── RECORDS FOR THIS EXERCISE

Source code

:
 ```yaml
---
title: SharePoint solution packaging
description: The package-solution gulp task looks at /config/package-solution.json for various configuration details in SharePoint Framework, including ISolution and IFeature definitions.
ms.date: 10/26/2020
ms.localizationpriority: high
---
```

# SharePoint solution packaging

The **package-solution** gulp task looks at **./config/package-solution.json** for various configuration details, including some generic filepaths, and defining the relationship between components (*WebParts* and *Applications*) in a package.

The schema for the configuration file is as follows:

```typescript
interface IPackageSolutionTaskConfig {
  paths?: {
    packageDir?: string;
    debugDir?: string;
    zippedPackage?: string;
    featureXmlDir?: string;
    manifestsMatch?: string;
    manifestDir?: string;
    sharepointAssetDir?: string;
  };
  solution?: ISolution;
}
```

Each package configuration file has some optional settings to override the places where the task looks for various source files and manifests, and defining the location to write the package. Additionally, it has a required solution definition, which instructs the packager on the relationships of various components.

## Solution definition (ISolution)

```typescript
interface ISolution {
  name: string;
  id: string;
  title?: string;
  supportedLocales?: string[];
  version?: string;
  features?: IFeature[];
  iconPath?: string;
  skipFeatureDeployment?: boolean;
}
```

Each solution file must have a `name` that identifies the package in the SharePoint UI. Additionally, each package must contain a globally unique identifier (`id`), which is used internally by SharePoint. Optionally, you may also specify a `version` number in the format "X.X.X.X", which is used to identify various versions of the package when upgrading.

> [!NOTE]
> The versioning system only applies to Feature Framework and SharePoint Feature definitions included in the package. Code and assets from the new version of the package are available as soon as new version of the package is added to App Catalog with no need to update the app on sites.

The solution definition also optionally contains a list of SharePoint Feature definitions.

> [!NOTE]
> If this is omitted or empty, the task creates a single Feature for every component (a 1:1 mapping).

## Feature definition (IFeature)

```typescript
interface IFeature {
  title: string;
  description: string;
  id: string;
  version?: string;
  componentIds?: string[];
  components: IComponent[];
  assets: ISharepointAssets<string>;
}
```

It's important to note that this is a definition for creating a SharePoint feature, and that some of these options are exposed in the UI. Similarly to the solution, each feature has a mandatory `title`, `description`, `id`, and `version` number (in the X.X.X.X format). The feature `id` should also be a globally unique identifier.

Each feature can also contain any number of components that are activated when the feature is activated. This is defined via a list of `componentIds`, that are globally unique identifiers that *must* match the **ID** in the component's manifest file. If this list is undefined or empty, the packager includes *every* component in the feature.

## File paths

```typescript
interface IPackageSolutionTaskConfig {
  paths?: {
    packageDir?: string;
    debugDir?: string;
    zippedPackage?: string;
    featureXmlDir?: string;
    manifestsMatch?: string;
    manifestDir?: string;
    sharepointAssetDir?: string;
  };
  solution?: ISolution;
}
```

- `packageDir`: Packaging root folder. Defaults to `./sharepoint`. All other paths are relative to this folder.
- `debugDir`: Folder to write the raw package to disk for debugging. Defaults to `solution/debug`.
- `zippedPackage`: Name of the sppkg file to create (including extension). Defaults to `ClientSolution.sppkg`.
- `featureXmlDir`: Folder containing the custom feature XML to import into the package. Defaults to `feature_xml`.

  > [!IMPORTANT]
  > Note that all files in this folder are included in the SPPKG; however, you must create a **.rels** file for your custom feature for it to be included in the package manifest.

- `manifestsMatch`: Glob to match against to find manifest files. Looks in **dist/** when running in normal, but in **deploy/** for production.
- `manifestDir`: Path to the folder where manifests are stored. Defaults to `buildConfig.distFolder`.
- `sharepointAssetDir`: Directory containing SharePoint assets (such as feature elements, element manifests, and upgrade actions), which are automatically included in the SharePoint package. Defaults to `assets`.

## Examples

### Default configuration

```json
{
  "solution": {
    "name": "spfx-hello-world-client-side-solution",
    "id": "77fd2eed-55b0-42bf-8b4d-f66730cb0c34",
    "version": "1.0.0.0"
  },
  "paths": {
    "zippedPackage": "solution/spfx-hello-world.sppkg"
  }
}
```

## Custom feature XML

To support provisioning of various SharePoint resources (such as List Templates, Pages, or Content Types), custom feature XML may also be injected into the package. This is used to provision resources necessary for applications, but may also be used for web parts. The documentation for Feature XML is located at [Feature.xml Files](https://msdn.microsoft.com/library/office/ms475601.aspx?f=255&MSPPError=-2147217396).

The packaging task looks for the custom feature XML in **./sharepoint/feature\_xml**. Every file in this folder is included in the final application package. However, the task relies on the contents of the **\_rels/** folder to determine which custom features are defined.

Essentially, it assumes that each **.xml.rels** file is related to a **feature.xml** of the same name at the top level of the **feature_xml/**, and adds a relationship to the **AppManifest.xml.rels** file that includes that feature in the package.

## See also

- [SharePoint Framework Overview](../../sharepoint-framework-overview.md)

────

▶ [TASK STATEMENT]: Can you repeat, word for word, every line above from the one containing "(a 1:1 mapping)." down to the one containing "in **deploy/** for production.", including both?

▶ [EXERCISE OUTPUT]:
> If this is omitted or empty, the task creates a single Feature for every component (a 1:1 mapping).

## Feature definition (IFeature)

```typescript
interface IFeature {
  title: string;
  description: string;
  id: string;
  version?: string;
  componentIds?: string[];
  components: IComponent[];
  assets: ISharepointAssets<string>;
}
```

It's important to note that this is a definition for creating a SharePoint feature, and that some of these options are exposed in the UI. Similarly to the solution, each feature has a mandatory `title`, `description`, `id`, and `version` number (in the X.X.X.X format). The feature `id` should also be a globally unique identifier.

Each feature can also contain any number of components that are activated when the feature is activated. This is defined via a list of `componentIds`, that are globally unique identifiers that *must* match the **ID** in the component's manifest file. If this list is undefined or empty, the packager includes *every* component in the feature.

## File paths

```typescript
interface IPackageSolutionTaskConfig {
  paths?: {
    packageDir?: string;
    debugDir?: string;
    zippedPackage?: string;
    featureXmlDir?: string;
    manifestsMatch?: string;
    manifestDir?: string;
    sharepointAssetDir?: string;
  };
  solution?: ISolution;
}
```

- `packageDir`: Packaging root folder. Defaults to `./sharepoint`. All other paths are relative to this folder.
- `debugDir`: Folder to write the raw package to disk for debugging. Defaults to `solution/debug`.
- `zippedPackage`: Name of the sppkg file to create (including extension). Defaults to `ClientSolution.sppkg`.
- `featureXmlDir`: Folder containing the custom feature XML to import into the package. Defaults to `feature_xml`.

  > [!IMPORTANT]
  > Note that all files in this folder are included in the SPPKG; however, you must create a **.rels** file for your custom feature for it to be included in the package manifest.

- `manifestsMatch`: Glob to match against to find manifest files. Looks in **dist/** when running in normal, but in **deploy/** for production.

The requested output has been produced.